▶ **Work to be completed**
Restate word for word the lines of the data below, from the first through the one that has "- Let each GPS".

▶ **Study material**
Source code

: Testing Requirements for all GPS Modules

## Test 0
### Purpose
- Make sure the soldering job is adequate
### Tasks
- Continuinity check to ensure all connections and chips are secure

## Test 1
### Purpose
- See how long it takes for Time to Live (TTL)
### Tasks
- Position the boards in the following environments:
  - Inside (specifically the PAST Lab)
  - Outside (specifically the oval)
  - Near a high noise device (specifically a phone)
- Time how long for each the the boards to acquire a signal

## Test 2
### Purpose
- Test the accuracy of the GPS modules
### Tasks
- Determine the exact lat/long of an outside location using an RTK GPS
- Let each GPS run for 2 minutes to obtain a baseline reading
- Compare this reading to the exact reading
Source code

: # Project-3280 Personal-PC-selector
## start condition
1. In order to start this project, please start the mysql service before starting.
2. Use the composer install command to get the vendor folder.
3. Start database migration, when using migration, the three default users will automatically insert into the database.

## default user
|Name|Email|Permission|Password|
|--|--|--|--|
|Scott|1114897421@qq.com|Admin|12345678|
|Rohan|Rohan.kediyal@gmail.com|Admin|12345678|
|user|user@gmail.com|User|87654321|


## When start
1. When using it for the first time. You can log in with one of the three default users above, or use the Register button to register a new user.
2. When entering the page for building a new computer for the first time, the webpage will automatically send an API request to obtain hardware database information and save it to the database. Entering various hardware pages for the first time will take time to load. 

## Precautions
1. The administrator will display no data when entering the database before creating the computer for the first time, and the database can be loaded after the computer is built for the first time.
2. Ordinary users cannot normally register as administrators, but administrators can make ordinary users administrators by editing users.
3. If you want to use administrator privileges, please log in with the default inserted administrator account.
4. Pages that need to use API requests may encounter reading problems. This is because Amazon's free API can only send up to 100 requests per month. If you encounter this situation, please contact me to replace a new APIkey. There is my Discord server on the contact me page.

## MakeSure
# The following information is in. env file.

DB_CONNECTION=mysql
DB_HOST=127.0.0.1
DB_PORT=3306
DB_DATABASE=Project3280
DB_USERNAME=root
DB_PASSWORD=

▶ **Exercise output**
Source code

: Testing Requirements for all GPS Modules

## Test 0
### Purpose
- Make sure the soldering job is adequate
### Tasks
- Continuinity check to ensure all connections and chips are secure

## Test 1
### Purpose
- See how long it takes for Time to Live (TTL)
### Tasks
- Position the boards in the following environments:
  - Inside (specifically the PAST Lab)
  - Outside (specifically the oval)
  - Near a high noise device (specifically a phone)
- Time how long for each the the boards to acquire a signal

## Test 2
### Purpose
- Test the accuracy of the GPS modules
### Tasks
- Determine the exact lat/long of an outside location using an RTK GPS
- Let each GPS run for 2 minutes to obtain a baseline reading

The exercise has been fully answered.